Almost 1% of people in the world suffer from epilepsy, a disease in which seizures ocuur repeatedly [1]. Epilepsy limits human’s behavior because of abnormal electrical signals in the brain. Patients experience different symptoms based on the location of the brain’s abnormal signals. When a seizure occurs, patients may lose consciousness and there is a danger of injury or even death. Epilepsy is caused by the occurrence of seizures regularly, and epilepsy represents a nervous system syndrome [2]. Its recurrence occurs due to disability in the body’s movement [3]. More than 60% have epileptic seizures, while only 20% have generalized epilepsy. These percentages are according to the international league against epilepsy [4]. The essential requirement for neurosurgeons is the test of the epileptogenic zone (EZ) prior to the surgical step. One of the non-invasive diagnostic tools is the EEG, which can be classified via machine and deep learning classifiers [514]. It is used to track the characteristics of brain activity [15]. Scalp EEG is a technique used to involve placing sensors on the scalp for a brief duration of time. The traditional EEG-based technique for epilepsy diagnosis is tested by eminently qualified neurologists and doctors [16]. In this paper, two classifiers: LSTM and SVM with an FWHT technique, are proposed to classify EEG signals, and the objective of the paper is to increase the classifiers’ accuracy. The FWHT technique decomposes non-seizure and seizure signals and is utilized to extract the features from the decomposed EEG signals. In other words, the FWHT is employed to transform the domain of the signals (i.e., from time to frequency domain). The SVM classifier is applied with the FWHT technique. This classifier is used to classify the retrieved features in order to assess the proposed work’s performance in categorizing non-seizure and seizure EEG signals. The LSTM and SVM classifiers are tested on the dataset available [17], namely the University of Bonn dataset. The primary contributions of the paper are highlighted as follows:

•   Implementing the LSTM and SVM classifiers to classify EEG signals;

•   Applying the FWHT technique to generate an efficient derivation of seizure EEG recordings from non-seizure EEG recordings, and analyzing the EEG signals within the recurrence space;

•   Achieving the highest test accuracy of the two proposed classifiers by evaluating their performance via various evaluation metrics with the University of Bonn dataset;

•   Validating the performance of the proposed classifiers by the technique of k-fold cross-validation.
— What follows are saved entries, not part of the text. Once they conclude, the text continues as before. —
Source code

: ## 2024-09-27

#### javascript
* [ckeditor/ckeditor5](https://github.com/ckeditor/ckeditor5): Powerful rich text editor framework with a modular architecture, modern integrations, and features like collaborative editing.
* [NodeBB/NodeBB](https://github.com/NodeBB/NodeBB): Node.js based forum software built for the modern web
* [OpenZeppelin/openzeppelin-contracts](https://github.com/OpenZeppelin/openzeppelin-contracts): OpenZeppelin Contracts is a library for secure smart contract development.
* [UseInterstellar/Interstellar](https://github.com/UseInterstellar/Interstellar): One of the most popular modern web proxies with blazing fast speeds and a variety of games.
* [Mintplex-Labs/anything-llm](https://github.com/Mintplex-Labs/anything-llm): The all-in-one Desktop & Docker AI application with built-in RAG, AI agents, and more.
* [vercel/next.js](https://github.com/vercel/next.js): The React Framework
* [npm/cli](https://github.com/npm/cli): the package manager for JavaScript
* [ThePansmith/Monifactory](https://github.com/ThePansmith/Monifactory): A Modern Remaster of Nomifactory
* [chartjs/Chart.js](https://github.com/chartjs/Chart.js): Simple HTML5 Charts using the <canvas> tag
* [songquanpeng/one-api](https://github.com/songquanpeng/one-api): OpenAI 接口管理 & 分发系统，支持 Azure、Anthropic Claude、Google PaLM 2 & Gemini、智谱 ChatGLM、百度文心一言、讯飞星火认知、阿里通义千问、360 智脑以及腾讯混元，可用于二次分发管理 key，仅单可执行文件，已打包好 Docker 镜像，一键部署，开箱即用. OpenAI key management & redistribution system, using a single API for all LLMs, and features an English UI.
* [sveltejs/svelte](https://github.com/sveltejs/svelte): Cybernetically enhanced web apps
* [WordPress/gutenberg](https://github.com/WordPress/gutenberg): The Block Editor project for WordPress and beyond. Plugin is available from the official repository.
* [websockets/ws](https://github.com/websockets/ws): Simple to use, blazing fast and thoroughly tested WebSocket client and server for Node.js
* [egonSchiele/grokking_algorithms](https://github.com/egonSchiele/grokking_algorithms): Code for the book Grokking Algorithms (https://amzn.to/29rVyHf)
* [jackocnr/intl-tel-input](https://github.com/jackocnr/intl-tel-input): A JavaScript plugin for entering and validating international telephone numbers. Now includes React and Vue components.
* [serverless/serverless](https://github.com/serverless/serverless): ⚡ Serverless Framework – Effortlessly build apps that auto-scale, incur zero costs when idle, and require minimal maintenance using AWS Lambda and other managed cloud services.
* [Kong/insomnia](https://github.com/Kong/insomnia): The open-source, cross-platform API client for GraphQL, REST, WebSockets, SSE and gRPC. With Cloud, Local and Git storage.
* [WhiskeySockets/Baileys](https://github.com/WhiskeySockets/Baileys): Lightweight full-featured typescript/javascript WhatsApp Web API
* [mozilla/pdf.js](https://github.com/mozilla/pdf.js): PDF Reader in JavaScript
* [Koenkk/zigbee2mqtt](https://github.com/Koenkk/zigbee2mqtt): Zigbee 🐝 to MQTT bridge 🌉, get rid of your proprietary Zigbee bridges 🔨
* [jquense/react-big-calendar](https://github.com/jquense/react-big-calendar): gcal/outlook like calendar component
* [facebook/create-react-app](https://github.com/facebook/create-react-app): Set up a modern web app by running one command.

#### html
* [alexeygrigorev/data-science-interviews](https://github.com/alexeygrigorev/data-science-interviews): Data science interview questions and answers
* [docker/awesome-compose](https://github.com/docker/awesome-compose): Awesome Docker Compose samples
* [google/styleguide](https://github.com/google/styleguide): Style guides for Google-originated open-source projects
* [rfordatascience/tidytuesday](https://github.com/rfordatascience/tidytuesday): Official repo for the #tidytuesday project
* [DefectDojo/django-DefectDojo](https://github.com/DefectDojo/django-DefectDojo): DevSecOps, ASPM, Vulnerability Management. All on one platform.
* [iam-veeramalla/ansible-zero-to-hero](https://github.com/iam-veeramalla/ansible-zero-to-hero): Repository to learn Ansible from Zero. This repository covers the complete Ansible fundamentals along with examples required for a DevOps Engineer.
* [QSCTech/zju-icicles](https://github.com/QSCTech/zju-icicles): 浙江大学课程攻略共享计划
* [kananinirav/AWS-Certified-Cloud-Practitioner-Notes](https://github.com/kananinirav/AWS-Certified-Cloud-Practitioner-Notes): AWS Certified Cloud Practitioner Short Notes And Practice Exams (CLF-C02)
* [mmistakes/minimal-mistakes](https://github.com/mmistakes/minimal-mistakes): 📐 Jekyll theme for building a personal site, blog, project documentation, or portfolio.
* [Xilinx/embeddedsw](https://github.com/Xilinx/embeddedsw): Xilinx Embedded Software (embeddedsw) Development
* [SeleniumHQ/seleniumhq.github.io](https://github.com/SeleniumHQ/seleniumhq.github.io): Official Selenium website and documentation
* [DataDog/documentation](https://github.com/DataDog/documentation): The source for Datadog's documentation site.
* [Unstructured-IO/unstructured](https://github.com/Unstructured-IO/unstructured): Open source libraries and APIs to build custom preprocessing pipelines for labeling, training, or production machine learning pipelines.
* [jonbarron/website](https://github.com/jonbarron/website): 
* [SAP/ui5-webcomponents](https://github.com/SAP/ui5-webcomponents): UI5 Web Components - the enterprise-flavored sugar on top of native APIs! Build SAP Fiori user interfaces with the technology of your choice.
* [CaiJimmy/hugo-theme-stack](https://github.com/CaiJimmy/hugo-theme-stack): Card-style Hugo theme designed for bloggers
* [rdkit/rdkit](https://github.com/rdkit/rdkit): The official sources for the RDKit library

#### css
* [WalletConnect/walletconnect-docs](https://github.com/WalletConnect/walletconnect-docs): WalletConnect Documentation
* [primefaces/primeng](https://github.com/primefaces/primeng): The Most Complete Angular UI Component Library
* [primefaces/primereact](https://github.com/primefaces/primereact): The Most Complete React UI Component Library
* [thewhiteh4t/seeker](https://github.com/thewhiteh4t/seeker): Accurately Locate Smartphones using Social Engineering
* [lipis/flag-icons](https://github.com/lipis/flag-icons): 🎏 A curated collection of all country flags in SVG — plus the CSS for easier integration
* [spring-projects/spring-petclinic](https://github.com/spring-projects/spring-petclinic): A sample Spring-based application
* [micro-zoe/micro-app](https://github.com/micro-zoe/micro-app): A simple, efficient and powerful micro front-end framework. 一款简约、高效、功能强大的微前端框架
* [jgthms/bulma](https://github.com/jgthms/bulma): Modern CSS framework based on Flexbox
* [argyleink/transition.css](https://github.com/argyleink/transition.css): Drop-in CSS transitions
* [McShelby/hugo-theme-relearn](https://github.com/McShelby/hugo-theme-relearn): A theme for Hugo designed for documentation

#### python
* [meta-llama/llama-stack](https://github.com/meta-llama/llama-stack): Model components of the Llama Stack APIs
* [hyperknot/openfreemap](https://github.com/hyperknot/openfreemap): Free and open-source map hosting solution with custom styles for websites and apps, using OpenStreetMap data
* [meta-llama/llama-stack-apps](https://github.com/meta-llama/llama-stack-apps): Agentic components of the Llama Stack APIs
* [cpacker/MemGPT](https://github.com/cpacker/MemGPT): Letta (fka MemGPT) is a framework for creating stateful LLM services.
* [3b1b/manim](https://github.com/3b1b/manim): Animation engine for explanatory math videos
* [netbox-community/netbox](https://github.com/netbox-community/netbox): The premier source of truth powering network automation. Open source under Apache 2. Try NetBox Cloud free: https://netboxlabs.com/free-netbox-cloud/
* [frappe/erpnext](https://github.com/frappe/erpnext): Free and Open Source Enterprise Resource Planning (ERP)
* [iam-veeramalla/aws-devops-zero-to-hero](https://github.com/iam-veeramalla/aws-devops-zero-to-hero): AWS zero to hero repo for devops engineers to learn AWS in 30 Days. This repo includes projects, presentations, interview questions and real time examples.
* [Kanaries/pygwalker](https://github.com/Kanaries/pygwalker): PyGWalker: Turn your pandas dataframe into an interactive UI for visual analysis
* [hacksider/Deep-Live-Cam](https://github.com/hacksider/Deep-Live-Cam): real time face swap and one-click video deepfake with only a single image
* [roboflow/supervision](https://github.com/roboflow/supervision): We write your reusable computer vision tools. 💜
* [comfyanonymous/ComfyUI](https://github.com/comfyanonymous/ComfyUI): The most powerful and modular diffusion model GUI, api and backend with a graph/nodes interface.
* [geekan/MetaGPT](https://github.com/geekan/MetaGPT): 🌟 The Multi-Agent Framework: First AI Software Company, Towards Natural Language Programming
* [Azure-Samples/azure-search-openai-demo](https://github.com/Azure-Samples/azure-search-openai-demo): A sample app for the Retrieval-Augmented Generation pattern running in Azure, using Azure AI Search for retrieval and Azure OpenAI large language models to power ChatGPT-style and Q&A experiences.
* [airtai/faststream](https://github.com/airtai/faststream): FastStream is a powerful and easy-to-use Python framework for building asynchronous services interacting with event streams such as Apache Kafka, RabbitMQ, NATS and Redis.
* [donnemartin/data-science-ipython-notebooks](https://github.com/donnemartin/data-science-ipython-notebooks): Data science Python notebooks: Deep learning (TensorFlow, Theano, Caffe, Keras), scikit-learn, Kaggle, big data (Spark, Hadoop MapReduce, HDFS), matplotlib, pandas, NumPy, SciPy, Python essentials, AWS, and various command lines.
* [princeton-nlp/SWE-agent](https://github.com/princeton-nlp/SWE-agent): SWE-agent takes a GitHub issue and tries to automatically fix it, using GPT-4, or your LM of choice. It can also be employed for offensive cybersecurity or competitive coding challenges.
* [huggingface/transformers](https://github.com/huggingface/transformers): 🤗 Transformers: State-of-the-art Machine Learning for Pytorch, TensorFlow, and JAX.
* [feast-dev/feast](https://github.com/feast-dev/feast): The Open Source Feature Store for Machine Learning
The organization of the paper is as follows: Section 2 reviews the related work. Section 3 explains the methodology of the proposed classifiers, illustrates the architectures of the LSTM and SVM classifiers with the FWHT technique, clarifies how to capture features based on EEG signals, and introduces the dataset description of EEG signals. Section 4 covers the results, while Section 5 presents a discussion of these results. Section 6 introduces the conclusions of the presented work.

2  Related Work

In the literature, several classifiers have been developed as tools to help neurologists identify the EZ. In [18], Obaid et al. introduced many machine learning classifiers for healthcare challenges [19] to support a solution. In [20], Sharma et al. presented an LS-SVM classifier depended on the tunable-Q wavelet transform, which was employed in the separation of the non-seizure and seizure. In [21], a best first decision tree (BFDT) classifier was proposed to identify non-seizure and seizure, which entails testing the performance of creating an output using 50 combinations of non-seizure and seizure EEG signals. Arunkumar et al. [22] presented calculations to the sample entropy, Reyni’s entropy, and approximate entropy for electroencephalogram raws and fed them into a non-nested generalized exemplars (NNGE) classifier to separate the non-seizure and seizure which achieved an accuracy of 98%. In [23], Sharma et al. proposed orthogonal wavelet filter banks to decompose sub-bands and achieved high accuracy of 94.5%. Singh et al. [24] applied a neighborhood component analysis (NCA) with a support vector machine (SVM) classifier to categorize the non-seizure and seizure EEG signals, with a sensitivity of 97.6%, an accuracy of 96.1%, and a specificity of 94.4%.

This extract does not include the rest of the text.